"We can tell the whole story."

"We cannot!" he said gloomily. "We can't tell on Jane and Annette and Catherine. We'll have to take our medicine, that's all. We needn't give our own names. That's one thing."

I was perfectly crazed with fright and exhaustion. I leaned up against a fence, and I remembered the time Lily Slater asked Ollie Haynes to see her off to Chicago, her husband being out of town; and how Ollie was carried two hundred miles before the train would stop to let him off; and how Harry never believed the story and was off shooting big game at that very minute; and Lily getting gray over her ears as a result, and not even going out to lunch with anybody for fear there were detectives watching her.

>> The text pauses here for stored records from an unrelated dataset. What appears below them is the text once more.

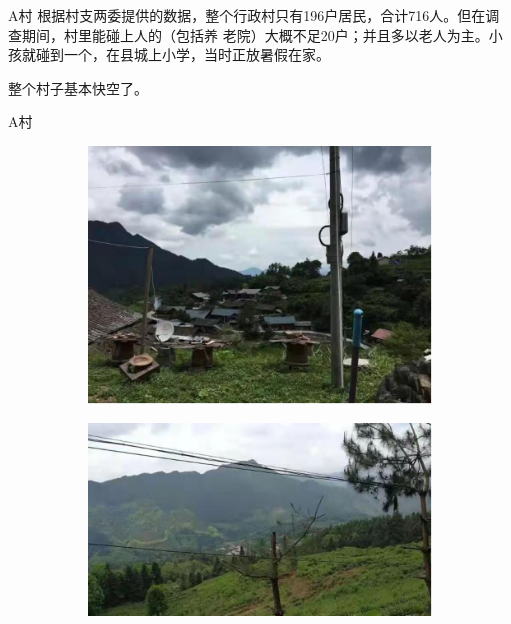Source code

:\documentclass[presentation]{beamer}
\begin{document}
\begin{frame}[label={sec:orgf2d6dd6}]{A村}
根据村支两委提供的数据，整个行政村只有196户居民，合计716人。但在调查期间，村里能碰上人的（包括养
老院）大概不足20户；并且多以老人为主。小孩就碰到一个，在县城上小学，当时正放暑假在家。\pause

整个村子基本快空了。
\end{frame}
\begin{frame}[label={sec:org4e1b925}]{A村}
\begin{figure}
    \centering
    \begin{subfigure}[b]{0.48\textwidth}
        \centering
        \includegraphics[width=\textwidth]{11}
    \end{subfigure}
    \hfill
    \begin{subfigure}[b]{0.48\textwidth}
        \centering
        \includegraphics[width=\textwidth]{12}
    \end{subfigure}

\end{figure}
\end{frame}
\end{document}
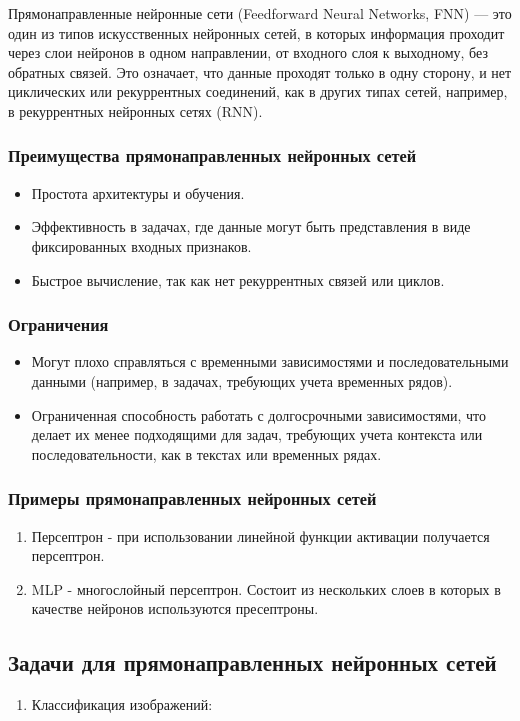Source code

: {Прямонаправленные нейронные сети (Feedforward Neural Networks, FNN) — это один из типов
искусственных нейронных сетей, в которых информация проходит через слои нейронов в одном
направлении, от входного слоя к выходному, без обратных связей. Это означает, что данные проходят
только в одну сторону, и нет циклических или рекуррентных соединений, как в других типах сетей,
например, в рекуррентных нейронных сетях (RNN).
\subsubsection{Преимущества прямонаправленных нейронных сетей}
\begin{itemize}
\item Простота архитектуры и обучения.
\item Эффективность в задачах, где данные могут быть представления в виде фиксированных входных признаков.
\item Быстрое вычисление, так как нет рекуррентных связей или циклов.
\end{itemize}
\subsubsection{Ограничения}
\begin{itemize}
\item Могут плохо справляться с временными зависимостями и последовательными данными (например, в задачах, требующих учета временных рядов).
\item Ограниченная способность работать с долгосрочными зависимостями, что делает их менее подходящими для задач, требующих учета контекста или последовательности, как в текстах или временных рядах.
\end{itemize}
\subsubsection{Примеры прямонаправленных нейронных сетей}
\begin{enumerate}
\item Персептрон - при использовании линейной функции активации получается персептрон.
\item MLP - многослойный персептрон. Состоит из нескольких слоев в которых в качестве нейронов
используются пресептроны.
\end{enumerate}
\subsection{Задачи для прямонаправленных нейронных сетей}
\begin{enumerate}
\item Классификация изображений:


\end{enumerate}}

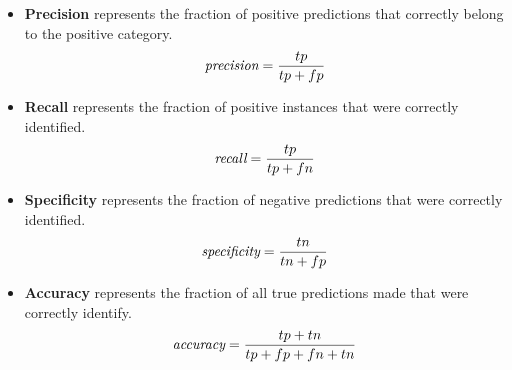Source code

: \begin{itemize}
  \item \textbf{Precision} represents the fraction of positive predictions that correctly belong to the positive category.
  \begin{equation}
    \emph{$\text{precision} = \frac{tp}{tp + fp}$}
    \label{equ:precision}
  \end{equation}

  \item \textbf{Recall} represents the fraction of positive instances that were correctly identified.
  \begin{equation}
    \emph{$\text{recall} = \frac{tp}{tp + fn}$}
    \label{equ:recall}
  \end{equation}

  \item \textbf{Specificity} represents the fraction of negative predictions that were correctly identified.
  \begin{equation}
    \emph{$\text{specificity} = \frac{tn}{tn + fp}$}
    \label{equ:specificity}
  \end{equation}

  \item \textbf{Accuracy} represents the fraction of all true predictions made that were correctly identify.
  \begin{equation}
    \emph{$\text{accuracy} = \frac{tp + tn}{tp + fp + fn + tn}$}
    \label{equ:accuracy}
  \end{equation}
\end{itemize}


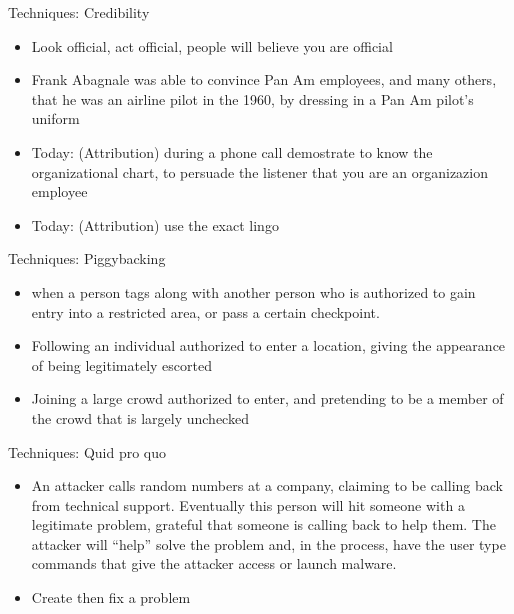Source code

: \documentclass{beamer}
\begin{document}
\begin{frame}{Techniques: Credibility}
  \begin{itemize}
    \item Look official, act official, people will believe you are official
    \item Frank Abagnale was able to
      convince Pan Am employees, and many others, that he was an
      airline pilot in the 1960, by dressing in a Pan Am pilot's uniform
    \item<2-> Today: (Attribution) during a phone call demostrate to know
      the organizational chart, to persuade the listener that you are
      an organizazion employee
    \item<2-> Today: (Attribution) use the exact lingo
  \end{itemize}
\end{frame}


\begin{frame}{Techniques: Piggybacking}

  \begin{itemize}
    \item when a person tags along with
another person who is authorized to gain entry into a restricted area,
or pass a certain checkpoint.
    \item Following an individual authorized to enter
      a location, giving the appearance of being legitimately escorted
    \item Joining a large crowd authorized to enter, and pretending to
      be a member of the crowd that is largely unchecked
  \end{itemize}

\end{frame}


\begin{frame}{Techniques: Quid pro quo}
  
  \begin{itemize}
    \item An attacker calls random numbers at a company, claiming to
      be calling back from technical support. Eventually this person
      will hit someone with a legitimate problem, grateful that
      someone is calling back to help them. The attacker will ``help''
      solve the problem and, in the process, have the user type
      commands that give the attacker access or launch malware.
    \item Create then fix a problem
  \end{itemize}
\end{frame}
\end{document}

And, compared with Day, Harry Slater was an angel of mildness.

The boat was almost across by that time and Ferd was wringing the ends of his trousers. A sort of frenzy seized me. It seemed to me it would be better to be found crushed under a strange car than to be arrested for stealing champagne. I started on, rather tottery.

"I'll try it, Ferd," I said. "I think we'll be killed; but come on!"

For once luck was with us. It was a car exactly like my own! I almost cried for joy. I leaped in and pressed the starter, and the purr of the engine was joyous, absolutely. I let in the clutch and the darling slid along without a jerk. We were saved! I could drive that car. I snapped the gear lever forward into high and the six cylinders leaped to our salvation. We were off, with the white road ahead; and the puddlers were only beaching their boat. Ferd sat half turned and watched for pursuit.

"They'll search the bushes first," he said. "They'll not think of the machines for a few minutes. We can hit it up along the highway for four or five miles; then we'd better turn into a side road and put out the lights and take off the license plates. They'll telephone ahead possibly and give the license number."

We were going pretty fast by that time and just at that moment I saw a buggy ahead in the road. Ferd called to me; but it was too late—I had pressed the siren and the very hills echoed.

"Good heavens, Fan!" he said. "You've done it now!"